### Activity
Where a line below carries the word "scale", include it in the count, then give the count alone.

(Extracted data entries)
━━━━━━━━
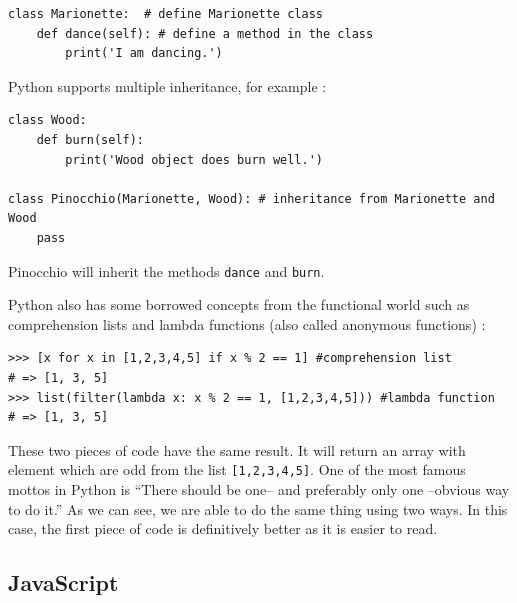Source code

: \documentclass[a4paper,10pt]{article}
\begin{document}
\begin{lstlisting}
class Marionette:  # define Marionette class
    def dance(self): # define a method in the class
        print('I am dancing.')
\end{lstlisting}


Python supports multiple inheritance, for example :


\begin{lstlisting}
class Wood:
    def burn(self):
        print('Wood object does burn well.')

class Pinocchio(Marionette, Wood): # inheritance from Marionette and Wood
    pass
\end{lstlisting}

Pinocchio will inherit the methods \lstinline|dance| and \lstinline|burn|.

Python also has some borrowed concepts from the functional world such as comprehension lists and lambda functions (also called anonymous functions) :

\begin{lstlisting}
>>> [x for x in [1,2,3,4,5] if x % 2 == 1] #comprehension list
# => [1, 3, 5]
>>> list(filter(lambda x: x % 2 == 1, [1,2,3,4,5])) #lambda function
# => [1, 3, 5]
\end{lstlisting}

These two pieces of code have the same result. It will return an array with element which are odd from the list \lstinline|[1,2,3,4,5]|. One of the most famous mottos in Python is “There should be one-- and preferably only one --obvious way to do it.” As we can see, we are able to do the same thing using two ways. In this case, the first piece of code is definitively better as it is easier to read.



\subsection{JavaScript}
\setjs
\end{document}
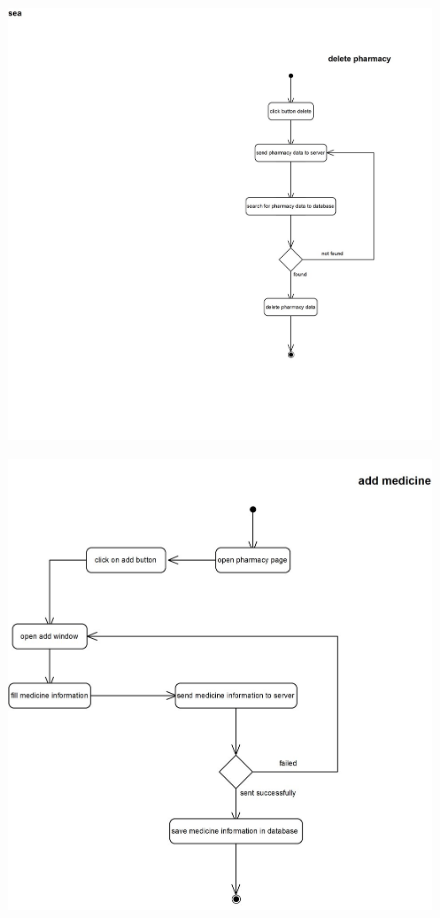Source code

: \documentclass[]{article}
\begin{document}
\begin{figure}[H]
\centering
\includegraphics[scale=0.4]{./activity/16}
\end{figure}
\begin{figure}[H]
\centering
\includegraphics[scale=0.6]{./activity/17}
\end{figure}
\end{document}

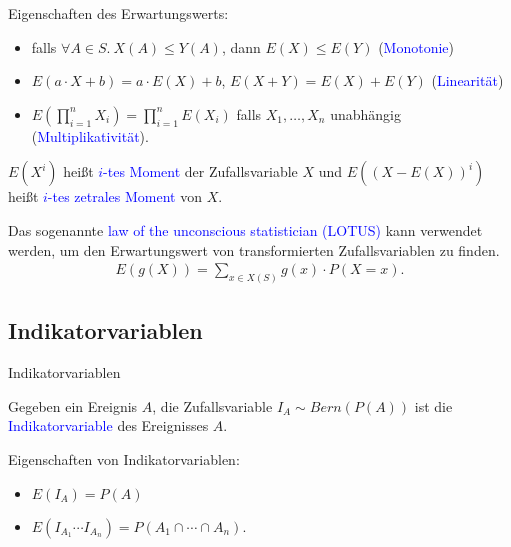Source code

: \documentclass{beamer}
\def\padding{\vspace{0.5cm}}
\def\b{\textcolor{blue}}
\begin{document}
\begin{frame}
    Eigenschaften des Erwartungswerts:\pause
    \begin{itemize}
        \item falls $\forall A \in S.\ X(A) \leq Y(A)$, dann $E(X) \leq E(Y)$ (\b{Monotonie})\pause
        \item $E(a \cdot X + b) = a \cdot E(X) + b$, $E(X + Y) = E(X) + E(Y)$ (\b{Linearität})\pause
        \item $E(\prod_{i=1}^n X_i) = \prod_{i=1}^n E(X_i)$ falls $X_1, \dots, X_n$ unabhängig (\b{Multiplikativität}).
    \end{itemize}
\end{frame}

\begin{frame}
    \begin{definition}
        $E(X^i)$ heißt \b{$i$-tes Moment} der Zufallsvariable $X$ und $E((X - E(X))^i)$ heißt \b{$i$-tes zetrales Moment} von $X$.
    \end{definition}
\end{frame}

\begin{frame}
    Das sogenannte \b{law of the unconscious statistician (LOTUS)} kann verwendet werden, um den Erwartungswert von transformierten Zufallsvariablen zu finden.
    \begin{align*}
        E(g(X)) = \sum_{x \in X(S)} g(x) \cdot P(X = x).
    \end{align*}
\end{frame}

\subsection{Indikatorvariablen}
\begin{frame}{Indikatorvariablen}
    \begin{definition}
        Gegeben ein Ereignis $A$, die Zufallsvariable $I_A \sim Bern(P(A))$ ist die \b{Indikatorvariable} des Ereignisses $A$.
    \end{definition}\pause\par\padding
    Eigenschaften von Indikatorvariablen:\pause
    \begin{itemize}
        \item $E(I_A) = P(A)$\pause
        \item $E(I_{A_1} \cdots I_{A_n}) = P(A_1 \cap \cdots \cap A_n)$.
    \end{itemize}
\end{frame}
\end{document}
━━━━━━━━
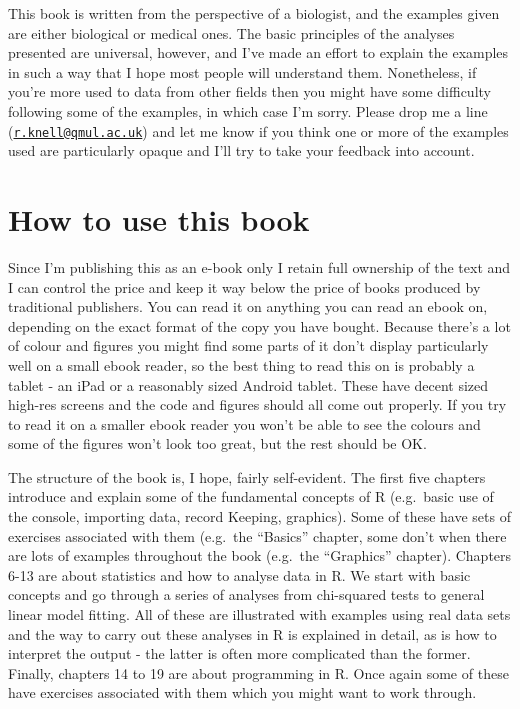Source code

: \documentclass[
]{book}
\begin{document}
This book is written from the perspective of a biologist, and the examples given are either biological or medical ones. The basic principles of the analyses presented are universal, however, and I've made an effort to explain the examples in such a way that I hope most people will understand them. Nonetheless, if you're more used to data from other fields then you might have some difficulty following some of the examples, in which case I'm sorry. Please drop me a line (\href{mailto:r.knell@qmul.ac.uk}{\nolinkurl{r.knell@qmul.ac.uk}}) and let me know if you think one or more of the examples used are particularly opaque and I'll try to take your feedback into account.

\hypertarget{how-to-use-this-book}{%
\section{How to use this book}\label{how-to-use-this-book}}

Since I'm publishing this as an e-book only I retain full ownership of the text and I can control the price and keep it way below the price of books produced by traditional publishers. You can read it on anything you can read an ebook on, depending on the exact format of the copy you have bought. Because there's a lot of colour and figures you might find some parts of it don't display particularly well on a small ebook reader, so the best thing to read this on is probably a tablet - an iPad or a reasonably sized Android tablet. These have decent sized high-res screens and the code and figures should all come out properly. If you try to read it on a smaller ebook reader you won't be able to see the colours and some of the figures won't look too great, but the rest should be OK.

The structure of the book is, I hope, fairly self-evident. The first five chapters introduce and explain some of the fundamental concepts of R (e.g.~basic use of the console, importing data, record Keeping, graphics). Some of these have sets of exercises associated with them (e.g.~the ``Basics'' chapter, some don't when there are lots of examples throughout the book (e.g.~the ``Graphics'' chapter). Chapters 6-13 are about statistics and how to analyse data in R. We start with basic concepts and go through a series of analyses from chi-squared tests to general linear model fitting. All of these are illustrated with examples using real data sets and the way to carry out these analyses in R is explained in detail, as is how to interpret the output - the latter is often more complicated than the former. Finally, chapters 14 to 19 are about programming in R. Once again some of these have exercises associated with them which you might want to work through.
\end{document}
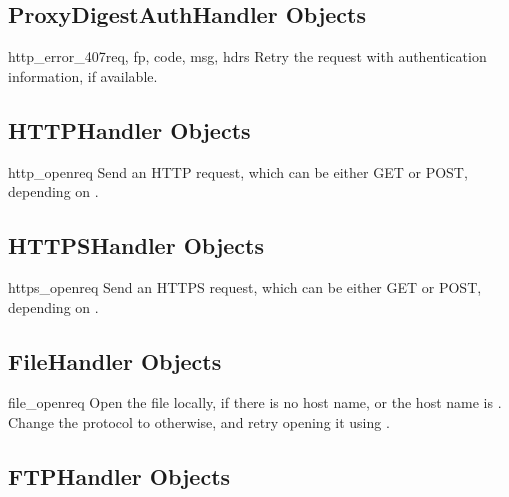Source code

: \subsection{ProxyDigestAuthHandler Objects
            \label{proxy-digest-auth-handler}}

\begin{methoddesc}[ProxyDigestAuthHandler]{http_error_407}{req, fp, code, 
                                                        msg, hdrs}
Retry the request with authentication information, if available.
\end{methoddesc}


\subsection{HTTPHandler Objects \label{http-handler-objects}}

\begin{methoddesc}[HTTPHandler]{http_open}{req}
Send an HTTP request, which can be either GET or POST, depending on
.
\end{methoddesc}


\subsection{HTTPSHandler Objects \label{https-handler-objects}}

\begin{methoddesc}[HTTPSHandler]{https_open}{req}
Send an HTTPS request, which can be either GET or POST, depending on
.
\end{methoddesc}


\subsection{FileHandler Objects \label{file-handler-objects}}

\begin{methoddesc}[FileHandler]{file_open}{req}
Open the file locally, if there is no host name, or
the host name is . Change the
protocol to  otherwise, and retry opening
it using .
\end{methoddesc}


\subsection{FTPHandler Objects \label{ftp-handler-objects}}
━━━━━━━━
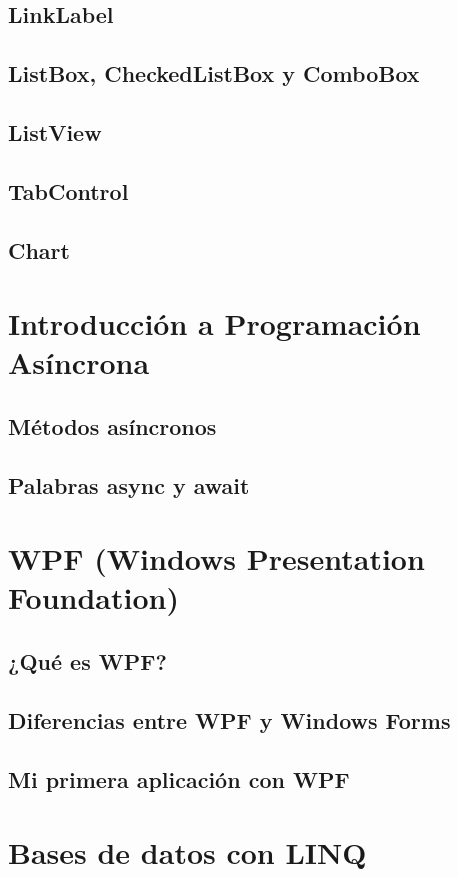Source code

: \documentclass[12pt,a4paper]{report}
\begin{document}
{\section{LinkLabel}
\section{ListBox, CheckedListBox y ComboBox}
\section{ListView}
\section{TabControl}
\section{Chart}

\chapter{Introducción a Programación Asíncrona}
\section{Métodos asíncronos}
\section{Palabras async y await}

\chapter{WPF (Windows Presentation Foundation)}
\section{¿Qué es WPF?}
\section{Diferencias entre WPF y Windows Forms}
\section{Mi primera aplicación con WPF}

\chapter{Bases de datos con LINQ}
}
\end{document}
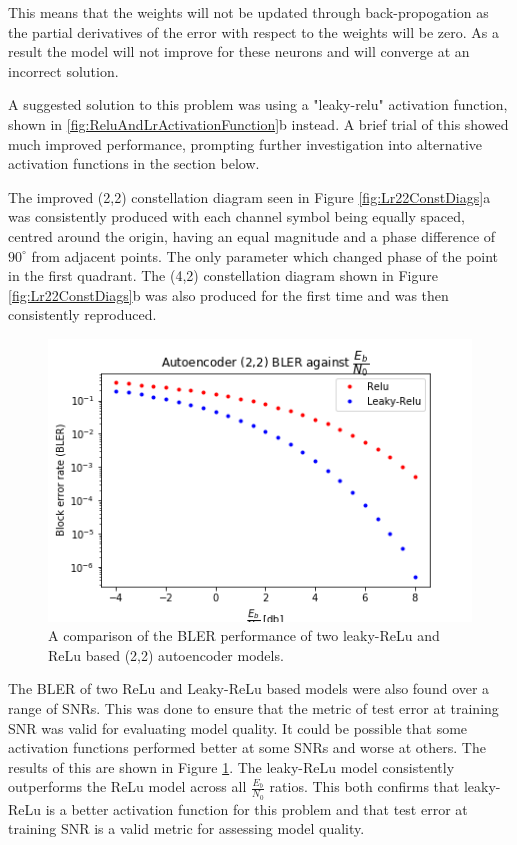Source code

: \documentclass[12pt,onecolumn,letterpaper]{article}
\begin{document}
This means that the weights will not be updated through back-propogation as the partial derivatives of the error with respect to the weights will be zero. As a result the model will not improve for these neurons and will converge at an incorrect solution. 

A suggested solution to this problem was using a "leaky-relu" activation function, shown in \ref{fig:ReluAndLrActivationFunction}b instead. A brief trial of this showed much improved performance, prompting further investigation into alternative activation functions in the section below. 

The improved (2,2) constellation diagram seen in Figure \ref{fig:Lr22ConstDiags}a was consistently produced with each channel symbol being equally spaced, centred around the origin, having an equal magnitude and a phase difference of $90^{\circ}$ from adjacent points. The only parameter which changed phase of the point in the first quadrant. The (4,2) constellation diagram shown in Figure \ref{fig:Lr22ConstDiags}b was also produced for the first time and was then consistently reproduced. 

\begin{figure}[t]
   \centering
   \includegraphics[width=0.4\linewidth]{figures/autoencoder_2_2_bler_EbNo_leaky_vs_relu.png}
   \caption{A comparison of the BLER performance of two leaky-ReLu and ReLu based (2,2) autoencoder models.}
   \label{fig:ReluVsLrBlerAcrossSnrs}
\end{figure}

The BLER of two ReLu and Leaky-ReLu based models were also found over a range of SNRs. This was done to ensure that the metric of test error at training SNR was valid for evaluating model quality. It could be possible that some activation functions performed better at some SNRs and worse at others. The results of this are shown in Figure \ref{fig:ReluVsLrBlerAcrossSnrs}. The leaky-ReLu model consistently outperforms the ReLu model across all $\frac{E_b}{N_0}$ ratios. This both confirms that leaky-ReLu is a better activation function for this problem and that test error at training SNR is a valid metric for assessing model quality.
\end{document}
━━━━━━━━
### Response to the task
2